Pugliese family photo; Domenica is third in from left
Q: How did you get to the North Fork?
A: My parents came out for a summer place for us when we were kids. They got a little cottage in 1980, it came with 10 acres, and they decided to plant grapes as a hobby. First they put grapes in a couple of acres. Pretty soon all the acres were planted. Then 1986 my Dad made his first wine—a Chardonnay, a Cabernet, and a Merlot. In 1988 he made his first sparkling, a Blanc de Blanc.
Q: Most people don’t consider planting a couple of acres of grapes for a hobby—did your parents have a connection to wine before they came to the North Fork?
A: Yes. My Dad always made wine in Flushing, in the garage. He always had a garden too—you know how Italians are. His father was from Italy. Dad was in construction—wine was the hobby.
Q: That makes sense. So is the tasting room on the 10-acre property with cottage?

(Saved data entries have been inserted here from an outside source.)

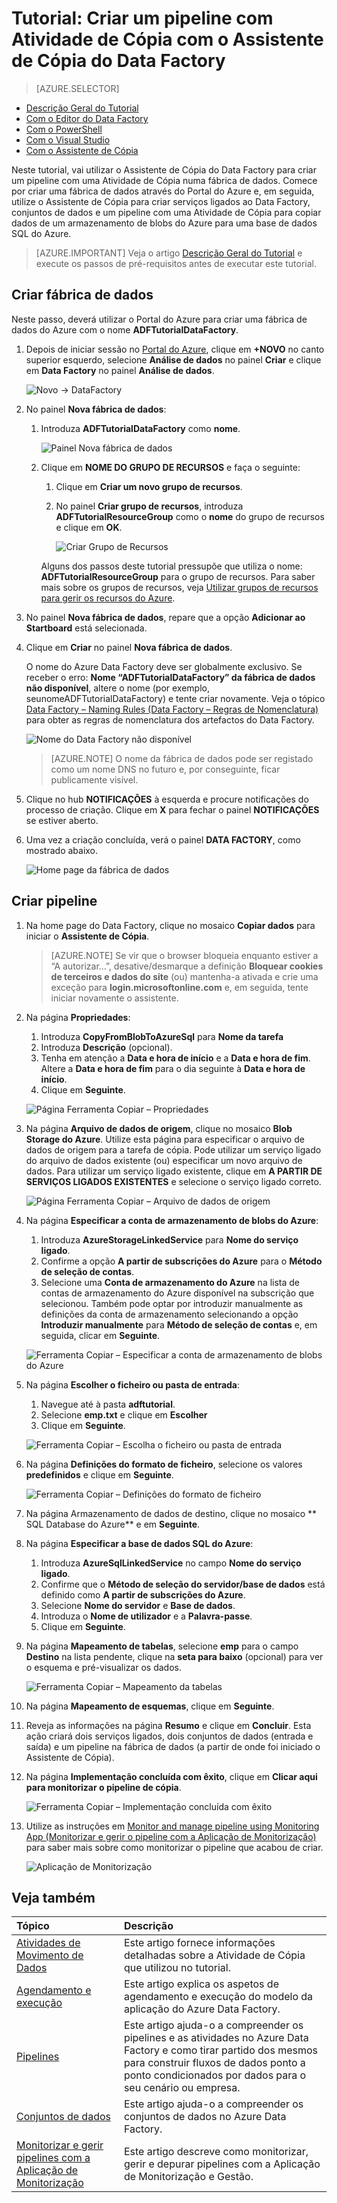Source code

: <properties 
    pageTitle="Tutorial: Criar um pipeline com o Assistente de Cópia" 
    description="Neste tutorial, vai criar um pipeline do Azure Data Factory com Atividade de Cópia com o Assistente de Cópia suportado pelo Data Factory" 
    services="data-factory" 
    documentationCenter="" 
    authors="spelluru" 
    manager="jhubbard" 
    editor="monicar"/>

<tags 
    ms.service="data-factory" 
    ms.workload="data-services" 
    ms.tgt_pltfrm="na" 
    ms.devlang="na" 
    ms.topic="get-started-article" 
    ms.date="08/01/2016" 
    ms.author="spelluru"/>

# Tutorial: Criar um pipeline com Atividade de Cópia com o Assistente de Cópia do Data Factory
> [AZURE.SELECTOR]
- [Descrição Geral do Tutorial](data-factory-copy-data-from-azure-blob-storage-to-sql-database.md)
- [Com o Editor do Data Factory](data-factory-copy-activity-tutorial-using-azure-portal.md)
- [Com o PowerShell](data-factory-copy-activity-tutorial-using-powershell.md)
- [Com o Visual Studio](data-factory-copy-activity-tutorial-using-visual-studio.md)
- [Com o Assistente de Cópia](data-factory-copy-data-wizard-tutorial.md)

Neste tutorial, vai utilizar o Assistente de Cópia do Data Factory para criar um pipeline com uma Atividade de Cópia numa fábrica de dados. Comece por criar uma fábrica de dados através do Portal do Azure e, em seguida, utilize o Assistente de Cópia para criar serviços ligados ao Data Factory, conjuntos de dados e um pipeline com uma Atividade de Cópia para copiar dados de um armazenamento de blobs do Azure para uma base de dados SQL do Azure.

> [AZURE.IMPORTANT] Veja o artigo [Descrição Geral do Tutorial](data-factory-copy-data-from-azure-blob-storage-to-sql-database.md) e execute os passos de pré-requisitos antes de executar este tutorial.

## Criar fábrica de dados
Neste passo, deverá utilizar o Portal do Azure para criar uma fábrica de dados do Azure com o nome **ADFTutorialDataFactory**.

1.  Depois de iniciar sessão no [Portal do Azure](https://portal.azure.com), clique em **+NOVO** no canto superior esquerdo, selecione **Análise de dados** no painel **Criar** e clique em **Data Factory** no painel **Análise de dados**. 

    ![Novo -> DataFactory](./media/data-factory-copy-data-wizard-tutorial/new-data-factory-menu.png)

6. No painel **Nova fábrica de dados**:
    1. Introduza **ADFTutorialDataFactory** como **nome**. 
    
        ![Painel Nova fábrica de dados](./media/data-factory-copy-data-wizard-tutorial/getstarted-new-data-factory.png)
    2. Clique em **NOME DO GRUPO DE RECURSOS** e faça o seguinte:
        1. Clique em **Criar um novo grupo de recursos**.
        2. No painel **Criar grupo de recursos**, introduza **ADFTutorialResourceGroup** como o **nome** do grupo de recursos e clique em **OK**. 

            ![Criar Grupo de Recursos](./media/data-factory-copy-data-wizard-tutorial/create-new-resource-group.png)

        Alguns dos passos deste tutorial pressupõe que utiliza o nome: **ADFTutorialResourceGroup** para o grupo de recursos. Para saber mais sobre os grupos de recursos, veja [Utilizar grupos de recursos para gerir os recursos do Azure](../resource-group-overview.md).  
7. No painel **Nova fábrica de dados**, repare que a opção **Adicionar ao Startboard** está selecionada.
8. Clique em **Criar** no painel **Nova fábrica de dados**.

    O nome do Azure Data Factory deve ser globalmente exclusivo. Se receber o erro: **Nome “ADFTutorialDataFactory” da fábrica de dados não disponível**, altere o nome (por exemplo, seunomeADFTutorialDataFactory) e tente criar novamente. Veja o tópico [Data Factory – Naming Rules (Data Factory – Regras de Nomenclatura)](data-factory-naming-rules.md) para obter as regras de nomenclatura dos artefactos do Data Factory.  
     
    ![Nome do Data Factory não disponível](./media/data-factory-copy-data-wizard-tutorial/getstarted-data-factory-not-available.png)
    
    > [AZURE.NOTE] O nome da fábrica de dados pode ser registado como um nome DNS no futuro e, por conseguinte, ficar publicamente visível.  

9. Clique no hub **NOTIFICAÇÕES** à esquerda e procure notificações do processo de criação. Clique em **X** para fechar o painel **NOTIFICAÇÕES** se estiver aberto. 
10. Uma vez a criação concluída, verá o painel **DATA FACTORY**, como mostrado abaixo.

    ![Home page da fábrica de dados](./media/data-factory-copy-data-wizard-tutorial/getstarted-data-factory-home-page.png)

## Criar pipeline

1. Na home page do Data Factory, clique no mosaico **Copiar dados** para iniciar o **Assistente de Cópia**. 

    > [AZURE.NOTE] Se vir que o browser bloqueia enquanto estiver a “A autorizar…”, desative/desmarque a definição **Bloquear cookies de terceiros e dados do site** (ou) mantenha-a ativada e crie uma exceção para **login.microsoftonline.com** e, em seguida, tente iniciar novamente o assistente.
2. Na página **Propriedades**:
    1. Introduza **CopyFromBlobToAzureSql** para **Nome da tarefa**
    2. Introduza **Descrição** (opcional).
    3. Tenha em atenção a **Data e hora de início** e a **Data e hora de fim**. Altere a **Data e hora de fim** para o dia seguinte à **Data e hora de início**. 
    3. Clique em **Seguinte**.  

    ![Página Ferramenta Copiar – Propriedades](./media/data-factory-copy-data-wizard-tutorial/copy-tool-properties-page.png) 
3. Na página **Arquivo de dados de origem**, clique no mosaico **Blob Storage do Azure**. Utilize esta página para especificar o arquivo de dados de origem para a tarefa de cópia. Pode utilizar um serviço ligado do arquivo de dados existente (ou) especificar um novo arquivo de dados. Para utilizar um serviço ligado existente, clique em **A PARTIR DE SERVIÇOS LIGADOS EXISTENTES** e selecione o serviço ligado correto. 

    ![Página Ferramenta Copiar – Arquivo de dados de origem](./media/data-factory-copy-data-wizard-tutorial/copy-tool-source-data-store-page.png)
5. Na página **Especificar a conta de armazenamento de blobs do Azure**:
    1. Introduza **AzureStorageLinkedService** para **Nome do serviço ligado**.
    2. Confirme a opção **A partir de subscrições do Azure** para o **Método de seleção de contas**. 
    3. Selecione uma **Conta de armazenamento do Azure** na lista de contas de armazenamento do Azure disponível na subscrição que selecionou. Também pode optar por introduzir manualmente as definições da conta de armazenamento selecionando a opção **Introduzir manualmente** para **Método de seleção de contas** e, em seguida, clicar em **Seguinte**. 

    ![Ferramenta Copiar – Especificar a conta de armazenamento de blobs do Azure](./media/data-factory-copy-data-wizard-tutorial/copy-tool-specify-azure-blob-storage-account.png)
6. Na página **Escolher o ficheiro ou pasta de entrada**:
    1. Navegue até à pasta **adftutorial**.
    2. Selecione **emp.txt** e clique em **Escolher**
    3. Clique em **Seguinte**. 

    ![Ferramenta Copiar – Escolha o ficheiro ou pasta de entrada](./media/data-factory-copy-data-wizard-tutorial/copy-tool-choose-input-file-or-folder.png)
7. Na página **Definições do formato de ficheiro**, selecione os valores **predefinidos** e clique em **Seguinte**.

    ![Ferramenta Copiar – Definições do formato de ficheiro](./media/data-factory-copy-data-wizard-tutorial/copy-tool-file-format-settings.png)  
8. Na página Armazenamento de dados de destino, clique no mosaico ** SQL Database do Azure** e em **Seguinte**.
9. Na página **Especificar a base de dados SQL do Azure**:
    1. Introduza **AzureSqlLinkedService** no campo **Nome do serviço ligado**. 
    2. Confirme que o **Método de seleção do servidor/base de dados** está definido como **A partir de subscrições do Azure**.
    3. Selecione **Nome do servidor** e **Base de dados**.
    4. Introduza o **Nome de utilizador** e a **Palavra-passe**.
    5. Clique em **Seguinte**.  
9. Na página **Mapeamento de tabelas**, selecione **emp** para o campo **Destino** na lista pendente, clique na **seta para baixo** (opcional) para ver o esquema e pré-visualizar os dados.

    ![Ferramenta Copiar – Mapeamento da tabelas](./media/data-factory-copy-data-wizard-tutorial/copy-tool-table-mapping-page.png) 
10. Na página **Mapeamento de esquemas**, clique em **Seguinte**.
11. Reveja as informações na página **Resumo** e clique em **Concluir**. Esta ação criará dois serviços ligados, dois conjuntos de dados (entrada e saída) e um pipeline na fábrica de dados (a partir de onde foi iniciado o Assistente de Cópia). 
12. Na página **Implementação concluída com êxito**, clique em **Clicar aqui para monitorizar o pipeline de cópia**.

    ![Ferramenta Copiar – Implementação concluída com êxito](./media/data-factory-copy-data-wizard-tutorial/copy-tool-deployment-succeeded.png)  
13. Utilize as instruções em [Monitor and manage pipeline using Monitoring App (Monitorizar e gerir o pipeline com a Aplicação de Monitorização)](data-factory-monitor-manage-app.md) para saber mais sobre como monitorizar o pipeline que acabou de criar.

    ![Aplicação de Monitorização](./media/data-factory-copy-data-wizard-tutorial/monitoring-app.png) 
 

## Veja também
| Tópico | Descrição |
| :---- | :---- |
| [Atividades de Movimento de Dados](data-factory-data-movement-activities.md) | Este artigo fornece informações detalhadas sobre a Atividade de Cópia que utilizou no tutorial. |
| [Agendamento e execução](data-factory-scheduling-and-execution.md) | Este artigo explica os aspetos de agendamento e execução do modelo da aplicação do Azure Data Factory. |
| [Pipelines](data-factory-create-pipelines.md) | Este artigo ajuda-o a compreender os pipelines e as atividades no Azure Data Factory e como tirar partido dos mesmos para construir fluxos de dados ponto a ponto condicionados por dados para o seu cenário ou empresa. |
| [Conjuntos de dados](data-factory-create-datasets.md) | Este artigo ajuda-o a compreender os conjuntos de dados no Azure Data Factory.
| [Monitorizar e gerir pipelines com a Aplicação de Monitorização](data-factory-monitor-manage-app.md) | Este artigo descreve como monitorizar, gerir e depurar pipelines com a Aplicação de Monitorização e Gestão. 


<!--HONumber=Aug16_HO1-->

A: No. In 1989 Dad bought the property with the tasting room—it was an old potato barn—and he made it our tasting room. Then he built the beautiful grape harbor. Everything about this vineyard and the family business reflects my Dad’s passions.
Q: You mention Pugliese Vineyards is a family business. Who is involved?
A: My brother Peter is the wine maker, my brother Lawrence is the vineyard manager, my Mom and myself are on the tasting room. When our kids come back from college, they help. Hopefully one of them will take it on—there’s eight of them. Right now it’s who’s going to be a doctor, an engineer, but we’ll see.
My brother Ralph is an artist; our calendars and note cards are designed by him, and the framed photos on the wall are all his. He’s been doing the calendars for years—I don’t even know when he started it—people come in each year for the new one.
So even though he doesn’t work in the vineyard business directly, he is a part of the tasting room.
My father started this business; this was his dream, he made it all happen. We sadly lost him in 2011, but we work together, support each other taking the business forward.
Q: You mentioned your Dad made his first wine in 1986. What does Pugliese Vineyards offer now?
A: We make 22, 23 different wines—four sparkling, six whites, seven reds, and five dessert wines. I like the pinot grigio the best, but everyone has their own favorite—with wine you like what you like. I’m a white girl, and the pinot grigio is dry, crisp, has nice citrus fruit to it.
Q: Is Pugliese known for anything in particular?
A: One of our claims to fame is as the vineyard with the hand painted bottles. My mother has bee hand painting the bottles since 1988. She designs the labels too. She personalizes bottles for birthdays, anniversaries.
She painted with oils growing up. When we moved out here she stopped because she was too busy working in the vineyard. So the bottles are a way she can keep painting.
Q: Your mom hand paints the bottles-that’s cool. The North Fork has many vineyard tasting rooms—is there anything that distinguishes the Pugliese experience?
A: Well, besides are great wines…We allow people to bring food and picnic—many tasting rooms don’t allow outside food. We have some 20 picnic tables on the lawn by the pond. Once the summer comes we put a whole bunch of tables under the grape arbor, and the tasting tent goes up in May. It’s really a wonderful afternoon, sitting by the pond, wine tasting and picnicking.
My father bought some baby koi in 1990, put them in the pond—they’re big now—and people like to feed them.
Q: A wine tasting picnick by the pond sounds like a wonderful way to spend an afternoon. Some tasting rooms offer entertainment too—tours, live music, special events. Does Pugliese?
A: Starting in May, through October, we have live music every Saturday and Sunday outside. If we have a wedding the music stops early—at 3 pm—but we have music every weekend.
We’re open seven days a week 11-5 in the offseason, from May to October we’re open until six. We don’t do tours. One special event we do every year is a fundraiser for my grandfather’s home town in Italy-- Pomigliano D’Arco. We raise money for scholarships, things like that.
We do it every July. We put on a huge barbeque, Italian music all day long, a chance for all the old timers to get together, see each other. A lot of people from that town live on Long Island now, so it’s a little reunion every year. The public is welcome to buy tickets and join in.
Q: You mentioned summering here from Flushing; when did you guys make the full time switch?
A: My parents got here full time in 1989, as part of the expansion of the vineyard business. We stayed in Flushing until everyone finished school and then we all came out.
We really put down roots—my siblings and I raised our kids here.
Q: You’ve been out here since the mid-1980s. Any thoughts about the changes in the last 30 years? And why put down roots here?
A: In the beginning the North Fork was a secret. As the years progressed, people found out about the wine trail and more and more people have been coming. But in winter you can still drive down Main Road at 9 pm and nobody’s around.
This is the best place in the world. It is, it truly is—it’s the people, it’s the place—it’s just beautiful. The people are warmer. You know everyone—you go into King Kullen, you know 25 people.